Introducing our five-part series on the behind-the-scenes workings of the legal cannabis industry. This series focuses on all of the inner dealings and industry advice from established professionals to craft this unlimited How-to-Guide to assist you in setting up your own facility. These articles cover cultivation, extraction, infused products, and retail facilities as well as support activities. In general, remember to be compliant with all local rules and regulations and contact a licensed contractor and industry expert. 

Part 1, Cultivation: The Top Things to Consider When Planning Your Cannabis Cultivation Facilities

As you are planning to start your own indoor cultivation facility, there are some often ignored basic parameters that should be taken into account in the design and decision-making process. We have listed the key parameters that will ease the process of going live and may save time and money while you design your facility and the building process. Always remember to be compliant with all local rules and regulations. 

Lighting Recommendations

Depending on your goals, building setting, and local requirements, you have many options for lighting, from HPS light to LED lights. Lighting standards are measured in watts per square foot. Recommendations may vary per state or other criteria. For example, Massachusetts recommends an intensity of 36w/sft for energy consumption.
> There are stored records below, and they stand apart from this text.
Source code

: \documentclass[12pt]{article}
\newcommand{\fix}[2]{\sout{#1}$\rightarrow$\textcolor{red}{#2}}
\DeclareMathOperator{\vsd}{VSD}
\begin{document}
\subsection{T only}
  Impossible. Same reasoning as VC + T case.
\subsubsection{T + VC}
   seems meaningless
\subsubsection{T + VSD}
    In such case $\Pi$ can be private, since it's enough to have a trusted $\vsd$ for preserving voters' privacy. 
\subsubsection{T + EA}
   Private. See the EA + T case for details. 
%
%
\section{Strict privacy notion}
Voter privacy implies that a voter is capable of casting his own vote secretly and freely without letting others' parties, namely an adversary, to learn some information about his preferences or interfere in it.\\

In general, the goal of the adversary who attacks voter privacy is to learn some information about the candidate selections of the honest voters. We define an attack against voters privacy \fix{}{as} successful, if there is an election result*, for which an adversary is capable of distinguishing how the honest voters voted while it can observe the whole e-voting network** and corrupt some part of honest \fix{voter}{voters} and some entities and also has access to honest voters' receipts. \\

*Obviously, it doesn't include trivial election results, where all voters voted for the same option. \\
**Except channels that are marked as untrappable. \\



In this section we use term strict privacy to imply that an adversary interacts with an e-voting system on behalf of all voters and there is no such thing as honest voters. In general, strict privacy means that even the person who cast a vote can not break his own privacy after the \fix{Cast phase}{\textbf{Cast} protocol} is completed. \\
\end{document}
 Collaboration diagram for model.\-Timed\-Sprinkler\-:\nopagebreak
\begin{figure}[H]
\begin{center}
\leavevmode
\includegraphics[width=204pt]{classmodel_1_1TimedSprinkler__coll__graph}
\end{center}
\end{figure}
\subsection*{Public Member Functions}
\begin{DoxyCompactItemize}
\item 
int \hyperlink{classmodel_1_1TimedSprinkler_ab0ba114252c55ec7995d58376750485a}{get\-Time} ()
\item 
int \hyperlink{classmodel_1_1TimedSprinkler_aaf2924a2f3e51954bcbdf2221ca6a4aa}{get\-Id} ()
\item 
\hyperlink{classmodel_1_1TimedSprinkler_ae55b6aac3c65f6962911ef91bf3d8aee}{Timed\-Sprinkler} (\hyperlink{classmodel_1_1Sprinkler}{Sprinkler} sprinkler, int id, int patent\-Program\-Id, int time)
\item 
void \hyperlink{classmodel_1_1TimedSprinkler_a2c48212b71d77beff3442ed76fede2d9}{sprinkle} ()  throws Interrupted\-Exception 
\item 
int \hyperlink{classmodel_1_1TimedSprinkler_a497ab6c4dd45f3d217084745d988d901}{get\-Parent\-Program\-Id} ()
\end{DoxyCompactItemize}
Water Recovery: Minimum Percentage

Cannabis is a water-intensive crop, and consideration of effluent capacity can be inefficient, expensive, and an issue for municipalities. Depending on your cultivation practices, you should consider a water recovery system and what percentage you are able to capture. There are two types of water recovery – leachate, and condensate. An effective system will recover at least 70% of the water for utilization, significantly reducing your water and sewer expenses. Your irrigation and fertigation selection will have an impact on your water consumption. 

Generator Capacity: Minimum Recommendations

Your area or your business model may dictate for a generator – which is a critical Business Continuity consideration as a power outage, even if for a brief period of time can destroy a crop. Make sure to calculate the minimum capacity requirements of your facility. Do you plan to have it for emergency or stand-by usage? Typically, 50% of your short lighting load capacity of cultivation, 100% for AHU (air handling), and some back-office and security system, including cameras, access, and server needs.

Carbon Dioxide Enrichment: New Versus Recaptured

You can consider 75% new tanked- or generated- natural gas and 25% recaptured sources, for cultivation rooms, gas-fired chillers, and gas-fired boilers.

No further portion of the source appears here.